De inmediato Petronia me empujó
mirándome como una fiera herida. Sus ojos eran igual que los de una
pantera. Si no han visto a un animal salvaje mirarles directamente,
sintiendo que su alma está condenada igual que sus último aliento,
no podrán imaginar siquiera como puede mirarte ella con desafío,
cólera ciega y rabia.
—¿Cómo te atreves?—siseó—.
¡Eres un maldito estúpido!—me empujó con fuerza provocando que
tropezara y cayera sobre la cómoda cercana, donde a veces
guardábamos algunos materiales y documentación de nuestras
mercancías.
—¿Por qué lo has traído? ¡Sólo
tenía que ver tu sonrisa para saber que gozabas con su compañía
más que con la mía!—dije incorporándome.
El mueble había quedado dañado pero
podría arreglarlo, no era la primera vez que algunos de nuestros
muebles de anticuario habían resultado perjudicado en nuestras
discusiones. Me llevé mi mano derecha a la cabeza pasándola por mi
pelo rizado. Sentía que ella estaba molesta y yo no podía hacer
nada para apaciguar su furia, pues yo también lo estaba.
—Lo he traído porque quise—dijo
con los dientes apretados—. Tú no eres mi dueño Arion. Tú no
eres mi dueño.
En ese momento me arrojó el camafeo,
el cual me impactó en la cara y cayó al suelo quebrándose. Ambos
miramos aquella pequeña joya de incunable valor. La había realizado
hacía más de doscientos años y había sido una de las piezas de
coleccionista más caras que jamás habían existido.

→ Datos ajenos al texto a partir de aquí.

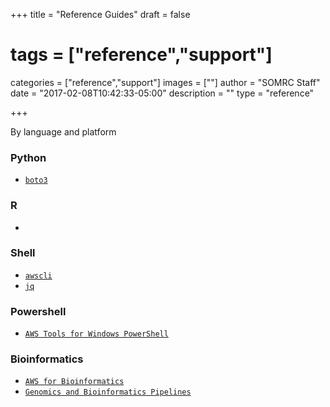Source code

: +++
title = "Reference Guides"
draft = false
# tags = ["reference","support"]
categories = ["reference","support"]
images = [""]
author = "SOMRC Staff"
date = "2017-02-08T10:42:33-05:00"
description = ""
type = "reference"

+++

<p class=lead>By language and platform</p>

<div class="row" style="margin-bottom:20px;">
  <div class="col-sm-6">
    <div class="card">
      <div class="card-block">
        <h3 class="card-title">Python</h3>
        <ul>
          <li><code><a href="https://somrc.virginia.edu/userinfo/reference/boto3/">boto3</a></code></li>
        </ul>
      </div>
    </div>
  </div>
  <div class="col-sm-6">
    <div class="card">
      <div class="card-block">
        <h3 class="card-title">R</h3>
        <ul>
          <li><code></code></li>
        </ul>
      </div>
    </div>
  </div>
</div>
<div class="row" style="margin-bottom:20px;">
  <div class="col-sm-6">
    <div class="card">
      <div class="card-block">
        <h3 class="card-title">Shell</h3>
        <ul>
          <li><code><a href="https://somrc.virginia.edu/userinfo/reference/aws-cli/">awscli</a></code></li>
          <li><code><a href="https://somrc.virginia.edu/userinfo/reference/jq/">jq</a></code></li>
        </ul>
      </div>
    </div>
  </div>
  <div class="col-sm-6">
    <div class="card">
      <div class="card-block">
        <h3 class="card-title">Powershell</h3>
        <ul>
          <li><code><a href="https://somrc.virginia.edu/userinfo/reference/awscli-powershell/">AWS Tools for Windows PowerShell</a></code></li>
        </ul>
      </div>
    </div>
  </div>
</div>
<div class="row" style="margin-bottom:20px;">
  <div class="col-sm-6">
    <div class="card">
      <div class="card-block">
        <h3 class="card-title">Bioinformatics</h3>
        <ul>
          <li><code><a href="https://somrc.virginia.edu/userinfo/reference/aws-bioinformatics/">AWS for Bioinformatics</a></code></li>
          <li><code><a href="https://somrc.virginia.edu/userinfo/reference/bioinformatics-pipelines/">Genomics and Bioinformatics Pipelines</a></code></li>
        </ul>
      </div>
    </div>
  </div>
</div>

Sólo había
dos en todo el mundo y una fue a parar al cuello de la reina Isabel
II, pero el original era el que ella acababa de destrozar presa de la
ira. Nos sumimos ambos en un silencio incómodo, pero ella lo acabó
rompiendo marchándose precipitadamente hacia la puerta.
Sin importarle absolutamente nada se
arrancó el vestido dejando jirones por todo el pasillo. Iba en busca
de su vestidor, allí donde guardaba su ropa de hombre, para poder
vestirse para la ocasión. Saldría a pesar que llovía y se calaría
hasta los huesos. Había decidido huir de nuevo a New Orleans.

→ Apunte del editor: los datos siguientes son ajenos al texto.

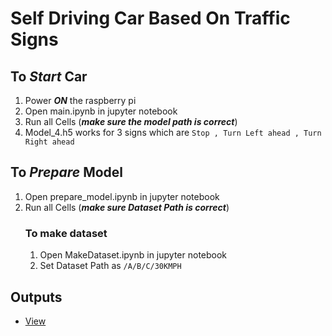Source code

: # Self Driving Car Based On Traffic Signs

## To ***Start*** Car
1. Power ***ON*** the raspberry pi
4. Open main.ipynb in jupyter notebook
7. Run all Cells (***make sure the model path is correct***)
8. Model_4.h5 works for 3 signs which are `Stop , Turn Left ahead , Turn Right ahead`

## To ***Prepare*** Model
1. Open prepare_model.ipynb in jupyter notebook
2. Run all Cells (***make sure Dataset Path is correct***)
    ### To make dataset
    1. Open MakeDataset.ipynb in jupyter notebook
    2. Set Dataset Path as `/A/B/C/30KMPH`

## Outputs
* [View]()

Por mi parte quedé de pie mirando
hacia el suelo. Aquella pequeña pieza de museo se había
desquebrajado. Podía arreglarla, pero no volvería a lucir del mismo
modo. Yo sabría que había estado rota y ella también. Me agaché
quedando de rodillas mientras palpaba con cuidado la superficie
desquebrajada. El relieve lo había sacado de una piedra de onic y
tallado con gracia para sacar una rosa espectacular. El marco que
poseía el camafeo era de oro y pequeños diamantes de gran calidad,
pero diminutos y perfectos. La rosa había quedado rota por la mitad
y sus delicados pétalos parecían marchitarse ante mis lágrimas.

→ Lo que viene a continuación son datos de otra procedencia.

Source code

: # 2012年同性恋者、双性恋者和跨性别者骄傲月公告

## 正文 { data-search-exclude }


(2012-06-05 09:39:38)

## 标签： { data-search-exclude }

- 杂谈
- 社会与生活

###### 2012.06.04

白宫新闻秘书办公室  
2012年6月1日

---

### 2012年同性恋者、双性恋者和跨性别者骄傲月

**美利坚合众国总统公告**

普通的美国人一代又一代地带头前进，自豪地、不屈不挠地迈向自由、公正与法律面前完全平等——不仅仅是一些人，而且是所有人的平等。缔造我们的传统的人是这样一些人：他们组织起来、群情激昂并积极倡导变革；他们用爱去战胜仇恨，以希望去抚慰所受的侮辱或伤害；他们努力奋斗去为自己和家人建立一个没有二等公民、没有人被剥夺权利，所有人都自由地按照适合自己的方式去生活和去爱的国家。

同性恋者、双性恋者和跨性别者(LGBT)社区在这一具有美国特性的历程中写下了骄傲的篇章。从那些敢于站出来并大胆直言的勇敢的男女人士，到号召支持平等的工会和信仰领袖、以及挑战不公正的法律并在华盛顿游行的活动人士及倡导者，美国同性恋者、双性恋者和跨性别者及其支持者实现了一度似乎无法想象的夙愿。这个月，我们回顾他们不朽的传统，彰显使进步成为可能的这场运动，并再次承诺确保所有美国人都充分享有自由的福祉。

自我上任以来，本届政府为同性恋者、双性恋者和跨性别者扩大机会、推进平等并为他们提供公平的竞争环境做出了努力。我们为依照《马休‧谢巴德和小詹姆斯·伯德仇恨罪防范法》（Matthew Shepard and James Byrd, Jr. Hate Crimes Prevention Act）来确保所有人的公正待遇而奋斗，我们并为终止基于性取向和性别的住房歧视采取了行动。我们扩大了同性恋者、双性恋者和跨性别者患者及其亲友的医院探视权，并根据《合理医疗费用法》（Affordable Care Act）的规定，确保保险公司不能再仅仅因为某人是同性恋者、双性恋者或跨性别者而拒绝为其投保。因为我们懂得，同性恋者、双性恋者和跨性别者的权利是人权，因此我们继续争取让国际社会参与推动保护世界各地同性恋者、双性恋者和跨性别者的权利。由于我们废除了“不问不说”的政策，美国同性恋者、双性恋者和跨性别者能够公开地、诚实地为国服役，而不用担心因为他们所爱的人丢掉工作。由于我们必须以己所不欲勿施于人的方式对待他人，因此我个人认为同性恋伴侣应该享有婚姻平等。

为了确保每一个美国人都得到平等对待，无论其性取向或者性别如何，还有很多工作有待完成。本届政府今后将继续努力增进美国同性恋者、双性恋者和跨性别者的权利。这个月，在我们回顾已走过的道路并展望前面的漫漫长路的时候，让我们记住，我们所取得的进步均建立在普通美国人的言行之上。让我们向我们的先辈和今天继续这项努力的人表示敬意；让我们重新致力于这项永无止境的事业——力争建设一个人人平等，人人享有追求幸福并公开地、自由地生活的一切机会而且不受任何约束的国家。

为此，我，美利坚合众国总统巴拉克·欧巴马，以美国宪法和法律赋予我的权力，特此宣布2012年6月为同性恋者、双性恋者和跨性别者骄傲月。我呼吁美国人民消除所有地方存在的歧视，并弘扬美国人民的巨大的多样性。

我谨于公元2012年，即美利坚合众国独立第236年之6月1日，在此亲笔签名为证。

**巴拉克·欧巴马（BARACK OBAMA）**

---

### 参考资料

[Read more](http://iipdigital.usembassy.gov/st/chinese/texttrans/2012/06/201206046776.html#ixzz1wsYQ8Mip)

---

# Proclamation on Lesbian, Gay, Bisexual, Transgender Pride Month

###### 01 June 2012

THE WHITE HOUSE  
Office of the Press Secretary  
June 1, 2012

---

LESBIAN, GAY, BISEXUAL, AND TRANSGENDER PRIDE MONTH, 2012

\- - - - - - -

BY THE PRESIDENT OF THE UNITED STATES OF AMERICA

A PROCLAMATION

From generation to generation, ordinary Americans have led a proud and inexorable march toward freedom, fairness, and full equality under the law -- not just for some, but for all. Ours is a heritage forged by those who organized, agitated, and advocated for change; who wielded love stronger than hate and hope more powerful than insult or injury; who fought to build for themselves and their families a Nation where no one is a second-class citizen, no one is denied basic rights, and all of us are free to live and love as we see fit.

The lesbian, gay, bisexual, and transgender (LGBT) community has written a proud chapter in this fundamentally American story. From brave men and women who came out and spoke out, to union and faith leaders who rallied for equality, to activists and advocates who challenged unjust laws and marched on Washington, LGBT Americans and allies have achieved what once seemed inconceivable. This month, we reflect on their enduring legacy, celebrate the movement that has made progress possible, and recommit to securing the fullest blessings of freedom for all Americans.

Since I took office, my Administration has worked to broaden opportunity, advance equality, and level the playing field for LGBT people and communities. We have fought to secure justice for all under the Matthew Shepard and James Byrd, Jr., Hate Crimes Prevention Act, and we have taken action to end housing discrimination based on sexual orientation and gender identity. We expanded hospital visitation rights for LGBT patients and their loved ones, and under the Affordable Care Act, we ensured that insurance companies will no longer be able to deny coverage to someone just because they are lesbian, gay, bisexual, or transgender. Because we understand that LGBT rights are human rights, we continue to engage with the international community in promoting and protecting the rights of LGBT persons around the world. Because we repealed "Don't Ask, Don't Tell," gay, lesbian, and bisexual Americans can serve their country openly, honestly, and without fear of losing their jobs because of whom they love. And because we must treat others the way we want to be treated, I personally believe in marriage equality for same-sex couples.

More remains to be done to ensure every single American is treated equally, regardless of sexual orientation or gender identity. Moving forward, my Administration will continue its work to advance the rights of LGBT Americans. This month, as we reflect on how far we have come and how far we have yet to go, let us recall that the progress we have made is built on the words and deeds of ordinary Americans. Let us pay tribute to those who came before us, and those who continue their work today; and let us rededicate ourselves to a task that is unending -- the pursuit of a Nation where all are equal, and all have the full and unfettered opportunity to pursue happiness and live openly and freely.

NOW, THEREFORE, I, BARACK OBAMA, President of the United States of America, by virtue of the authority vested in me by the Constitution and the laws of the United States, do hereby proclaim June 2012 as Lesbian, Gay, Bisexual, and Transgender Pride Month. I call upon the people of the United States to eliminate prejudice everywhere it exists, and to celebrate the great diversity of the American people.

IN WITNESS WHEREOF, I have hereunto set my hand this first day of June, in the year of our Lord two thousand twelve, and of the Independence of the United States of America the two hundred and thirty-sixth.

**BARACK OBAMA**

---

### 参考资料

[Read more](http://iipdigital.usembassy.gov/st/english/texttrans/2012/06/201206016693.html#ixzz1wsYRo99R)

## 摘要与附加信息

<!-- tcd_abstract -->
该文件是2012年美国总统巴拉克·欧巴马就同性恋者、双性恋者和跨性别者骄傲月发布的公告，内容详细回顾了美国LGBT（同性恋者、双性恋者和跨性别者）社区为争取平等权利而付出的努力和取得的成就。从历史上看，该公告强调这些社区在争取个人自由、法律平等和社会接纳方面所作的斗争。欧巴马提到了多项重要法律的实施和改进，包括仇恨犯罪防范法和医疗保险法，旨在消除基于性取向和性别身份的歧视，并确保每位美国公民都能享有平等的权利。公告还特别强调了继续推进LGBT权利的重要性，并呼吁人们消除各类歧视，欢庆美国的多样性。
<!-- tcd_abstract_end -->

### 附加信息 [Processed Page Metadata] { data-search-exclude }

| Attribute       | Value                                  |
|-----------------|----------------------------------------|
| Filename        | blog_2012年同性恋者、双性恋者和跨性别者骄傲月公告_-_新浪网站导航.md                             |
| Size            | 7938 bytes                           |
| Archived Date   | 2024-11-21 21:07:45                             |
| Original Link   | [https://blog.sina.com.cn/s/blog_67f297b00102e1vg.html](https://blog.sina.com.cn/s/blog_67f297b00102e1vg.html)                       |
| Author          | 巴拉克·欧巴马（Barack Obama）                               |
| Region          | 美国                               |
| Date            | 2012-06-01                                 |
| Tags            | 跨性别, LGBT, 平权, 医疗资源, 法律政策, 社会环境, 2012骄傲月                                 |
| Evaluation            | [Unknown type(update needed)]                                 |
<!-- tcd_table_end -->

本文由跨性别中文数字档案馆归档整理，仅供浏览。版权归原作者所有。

La rosa Halfeti siempre le había
fascinado a Petronia. Una mujer que siempre amó las flores y los
grandes jardines, las fuentes con agua limpia y fresca, los pantanos
llenos de animales de todo tipo y los balcones cargados de pequeñas
macetas de flores diminutas. Ella, una mujer amante de la naturaleza,
no podía dejar de admirar los pétalos de aquellas rosas
provenientes de Turquía. Conseguía algún ramo, duraban escasos
días y aún así ella era feliz contemplándolos. Decidí entonces
crear ese hermoso camafeo para que siempre llevara una consigo. Y sin
embargo él la había tocado y ella la había roto. Sabía bien que
no había sido intencional y que sufriría por ese camafeo. Ella
amaba su oficio y sabía que yo amaba el mío, el cual era sin duda
el mismo. Una afición que nos unía y nos hundía en un silencio que
a veces era incluso agobiante para nosotros.
Una de las ventanas tronó hasta
estallar y después silencio mientras el viento se colaba. Manfred no
había llegado y posiblemente llegaría hecho una sopa. Era de esos
estúpidos que salían pesar del mal tiempo y Petronia estaba
aficionándose a no pensar. No podía dejar de imaginar a ese
muchacho tomándola por la cintura, besando su cuello y penando sus
cabellos. De la misma forma que no podía dejar de pensar en ella en
mis brazos sonriendo después de aquel maravilloso regalo.
No fui tras ella pues pensé que debía
calmarse, llegar a New Orleans y concentrarse en sus pensamientos.
Posiblemente se sentiría aún más molesta después de haber roto
algo tan preciado para ambos. Tomé la dura decisión de ofrecerle
una noche en paz y silencio por mi parte, para a su vez arreglar
aquel desastre.
No tardé más de unos minutos en
reaccionar e ir a mi mesa de trabajo. Con cuidado dejé la pequeña
obra de arte sobre un delicado paño de terciopelo rojo y coloqué la
lupa sobre esta. A pesar de mi buena vista necesitaba una ayuda.
Tenía que usar pinzas y diverso material para reconstruir aquello
sin que se apreciara muesca alguna. Había logrado restaurar cientos
de piezas y por lo tanto sabía que podría lograrlo. Aún así ese
suceso quedaría guardado en ambos como una pequeña desgracia.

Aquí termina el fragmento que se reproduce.